I'm kind of new to Hadoop HDFS and quite rusty with Java and I need some help. I'm trying to read a file from HDFS and calculate the MD5 hash of this file. The general Hadoop configuration is as below.
private FSDataInputStream hdfsDIS;
private FileInputStream FinputStream;
private FileSystem hdfs;
private Configuration myConfig;
myConfig.addResource("/HADOOP_HOME/conf/core-site.xml");
myConfig.addResource("/HADOOP_HOME/conf/hdfs-site.xml");
hdfs = FileSystem.get(new URI("hdfs://NodeName:54310"), myConfig);
hdfsDIS = hdfs.open(hdfsFilePath);
The function hdfs.open(hdfsFilePath) returns an FSDataInputStream
The problem is that i can only get an FSDataInputStream out of the HDFS, but i'd like to get a FileInputStream out of it.

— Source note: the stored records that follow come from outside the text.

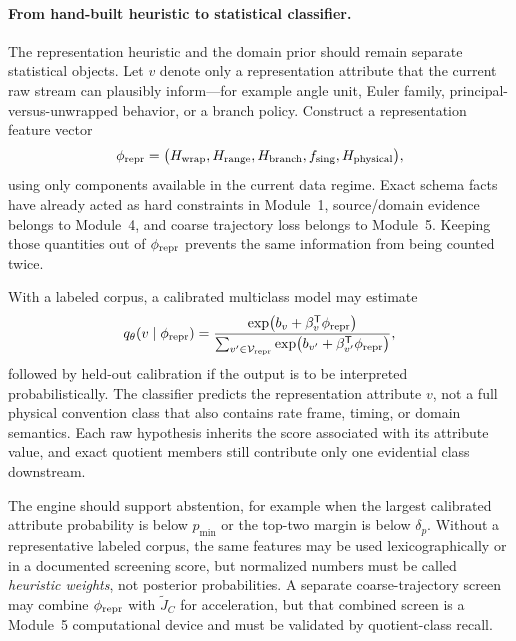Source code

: \documentclass[11pt]{article}
\newcommand{\T}{\mathsf{T}}
\begin{document}
    \paragraph{From hand-built heuristic to statistical classifier.}
    The representation heuristic and the domain prior should remain separate statistical
    objects. Let $v$ denote only a representation attribute that the current raw stream can
    plausibly inform---for example angle unit, Euler family, principal-versus-unwrapped
    behavior, or a branch policy. Construct a representation feature vector
    \begin{equation}
        \phi_{\rm repr}=\bigl(
        H_{\mathrm{wrap}},
        H_{\mathrm{range}},
        H_{\mathrm{branch}},
        f_{\mathrm{sing}},
        H_{\mathrm{physical}}
        \bigr),
        \label{eq:heuristic-features}
    \end{equation}
    using only components available in the current data regime. Exact schema facts have
    already acted as hard constraints in Module~1, source/domain evidence belongs to
    Module~4, and coarse trajectory loss belongs to Module~5. Keeping those quantities out
    of $\phi_{\rm repr}$ prevents the same information from being counted twice.

    With a labeled corpus, a calibrated multiclass model may estimate
    \begin{equation}
        q_{\theta}(v\mid\phi_{\rm repr})
        =\frac{\exp\!\left(b_v+\beta_v^{\T}\phi_{\rm repr}\right)}
        {\sum_{v'\in\mathcal V_{\rm repr}}
            \exp\!\left(b_{v'}+\beta_{v'}^{\T}\phi_{\rm repr}\right)},
        \label{eq:heuristic-softmax}
    \end{equation}
    followed by held-out calibration if the output is to be interpreted probabilistically.
    The classifier predicts the representation attribute $v$, not a full physical
    convention class that also contains rate frame, timing, or domain semantics. Each raw
    hypothesis inherits the score associated with its attribute value, and exact quotient
    members still contribute only one evidential class downstream.

    The engine should support abstention, for example when the largest calibrated attribute
    probability is below $p_{\min}$ or the top-two margin is below $\delta_p$. Without a
    representative labeled corpus, the same features may be used lexicographically or in a
    documented screening score, but normalized numbers must be called \emph{heuristic
    weights}, not posterior probabilities. A separate coarse-trajectory screen may combine
    $\phi_{\rm repr}$ with $\widetilde J_C$ for acceleration, but that combined screen is a
    Module~5 computational device and must be validated by quotient-class recall.
\end{document}
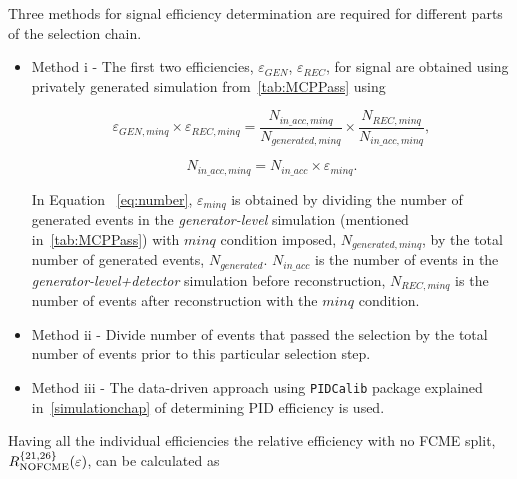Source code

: Three methods for signal efficiency determination
are required for different parts of the selection chain.

\begin{itemize}
	\item Method \Rn{1} - The first two efficiencies, $\varepsilon_{GEN}$, $\varepsilon_{REC}$, for signal are obtained using privately generated simulation from~\autoref{tab:MCPPass} using

\begin{equation}
{\varepsilon_{GEN,minq}}\times {\varepsilon_{REC,minq}}= \frac{N_{in\_acc,minq}}{N_{generated,minq}}\times \frac{N_{REC,minq}}{N_{in\_acc,minq}},
\end{equation}

\begin{equation}
N_{in\_acc,minq} = N_{in\_acc} \times \varepsilon_{minq}.
\label{eq:number}
\end{equation}

In Equation ~\autoref{eq:number}, $\varepsilon_{minq}$ is obtained by dividing the number of generated events in the \textit{generator-level} simulation (mentioned in~\autoref{tab:MCPPass}) with $minq$ condition imposed, $N_{generated,minq}$, by the total number of generated events, $N_{generated}$. $N_{in\_acc}$ is the number of events in the \textit{generator-level+detector} simulation before reconstruction, $N_{REC,minq}$ is the number of events after reconstruction with the $minq$ condition.
\item Method \Rn{2} - Divide number of events that passed the selection by the total number of events prior to this particular selection step.
\item Method \Rn{3} - The data-driven approach using \texttt{PIDCalib} package explained in~\autoref{simulationchap} of determining PID efficiency is used.
\end{itemize}

Having all the individual efficiencies the relative efficiency with no FCME split, $R_{\rm{NOFCME}}^{\{21,26\}}(\varepsilon)$, can be calculated as 


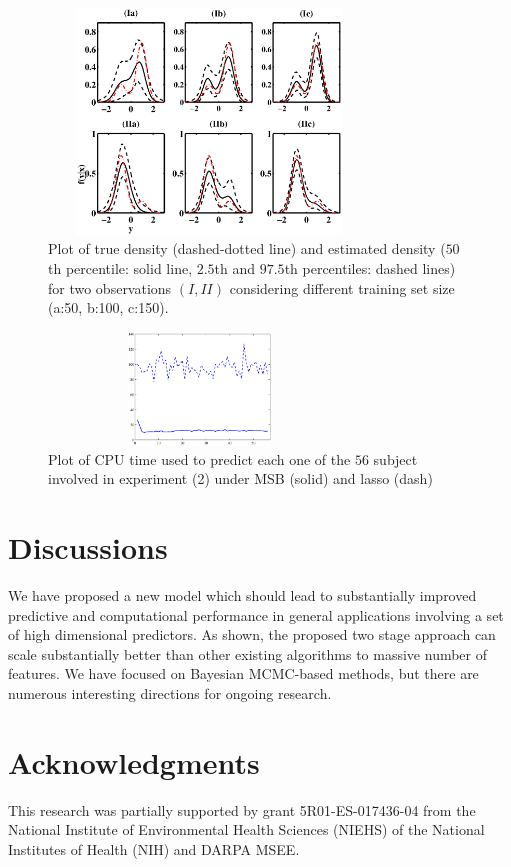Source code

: \documentclass{article}
\begin{document}
\begin{figure}
\centering
\includegraphics[width=85mm,height=60mm]{densityestimate.eps}
\caption{Plot of true density (dashed-dotted line) and estimated density ($50$th percentile: solid line, $2.5$th and $97.5$th percentiles: dashed lines) for two observations $(I, II)$ considering different training set size (a:50, b:100, c:150). } \label{plotDensity}
\end{figure}

\begin{figure}
\centering
\includegraphics[width=80mm,height=30mm]{Time_real.eps}
\caption{Plot of CPU time used to predict each one of the $56$ subject involved in experiment (2) under MSB (solid) and lasso (dash)} \label{fig:real}
\end{figure}


\section*{Discussions}
We have proposed a new model which should lead to substantially improved predictive and computational performance in general applications involving a set of high dimensional predictors. As shown, the proposed two stage approach can scale substantially better than other existing algorithms to massive number of features. We have focused on Bayesian MCMC-based methods, but there are numerous interesting directions for ongoing research.

\section*{Acknowledgments}
This research was partially supported by grant 5R01-ES-017436-04 from the National Institute of Environmental Health Sciences (NIEHS) of the National Institutes of Health (NIH) and DARPA MSEE.




\end{document}
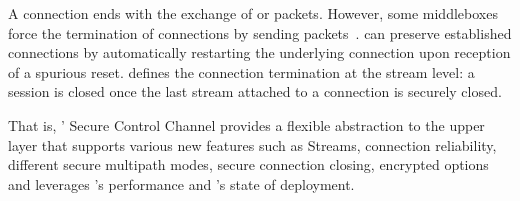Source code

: A \tcp connection ends with the exchange of \fin or \rst packets. However, some
middleboxes force the termination of \tcp connections by sending \rst
packets~\cite{rfc3360,weaver2009detecting}. \tcpls can preserve established
connections by automatically restarting the underlying \tcp connection upon
reception of a spurious reset. \tcpls defines the connection termination at the
stream level: a \tcpls session is closed once the last stream attached to a \tcp
connection is securely closed.

That is, \tcpls' Secure Control Channel provides a flexible abstraction to the
upper layer that supports various new features such as Streams, connection
reliability, different secure multipath modes, secure connection closing,
encrypted \tcp options and leverages \tcp's performance and \tls's state of
deployment.

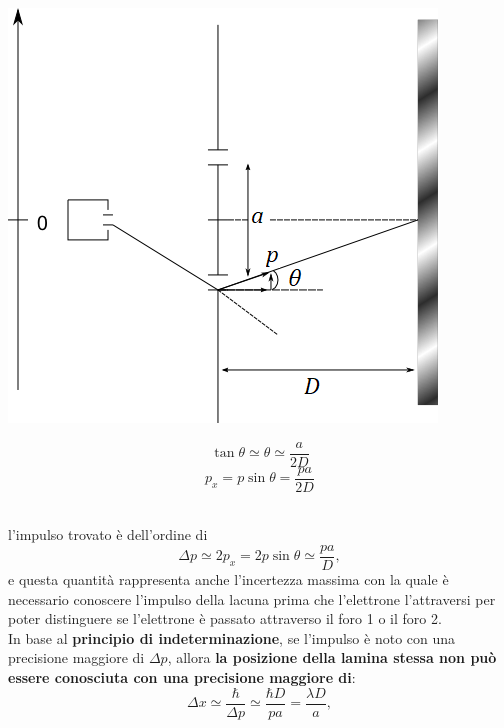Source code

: \begin{minipage}{.5\textwidth}
\includegraphics[width=.8\textwidth]{immagini/cap_2/fig_2_6.png}	
\end{minipage}
\hspace{.5cm}
\begin{minipage}{.4\textwidth}
\begin{equation} \tan \theta \simeq \theta \simeq \frac{a}{2D}
\end{equation}
\begin{equation} p_x = p \sin \theta = \frac{pa}{2D}
\end{equation}
\end{minipage}\\
\vspace{.5cm}
l'impulso trovato è dell'ordine di
\begin{equation}
\Delta p \simeq 2p_x = 2p \sin \theta \simeq \frac{pa}{D},
\end{equation}
e questa quantità rappresenta anche l'incertezza massima con la quale è necessario conoscere l'impulso della lacuna prima che l'elettrone l'attraversi per poter distinguere se l'elettrone è passato attraverso il foro 1 o il foro 2.\\
In base al \textbf{principio di indeterminazione}, se l'impulso è noto con una precisione maggiore di $\Delta  p$, allora \textbf{la posizione della lamina stessa non può essere conosciuta con una precisione maggiore di}:
\begin{equation}
\Delta x \simeq \frac{\hbar}{\Delta p} \simeq \frac{\hbar D}{pa}= \frac{\lambda D}{a},
\end{equation}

The code below performs the hashing part and is adapted from something i found somewhere on StackOverflow (can't seem to find the link to it now).
FileInputStream FinputStream = hdfsDIS;   // <---This is where the problem is
MessageDigest md;
    try {
        md = MessageDigest.getInstance("MD5");  
        FileChannel channel = FinputStream.getChannel();
        ByteBuffer buff = ByteBuffer.allocate(2048);
        while(channel.read(buff) != -1){
            buff.flip();
            md.update(buff);
            buff.clear();
        }
        byte[] hashValue = md.digest();
        return toHex(hashValue);
    }
    catch (NoSuchAlgorithmException e){
        return null;
    } 
    catch (IOException e){
        return null;
    }
The reason why i need a FileInputStream is because the code that does the hashing uses a FileChannel which supposedly increases the efficiency of reading the data from the file.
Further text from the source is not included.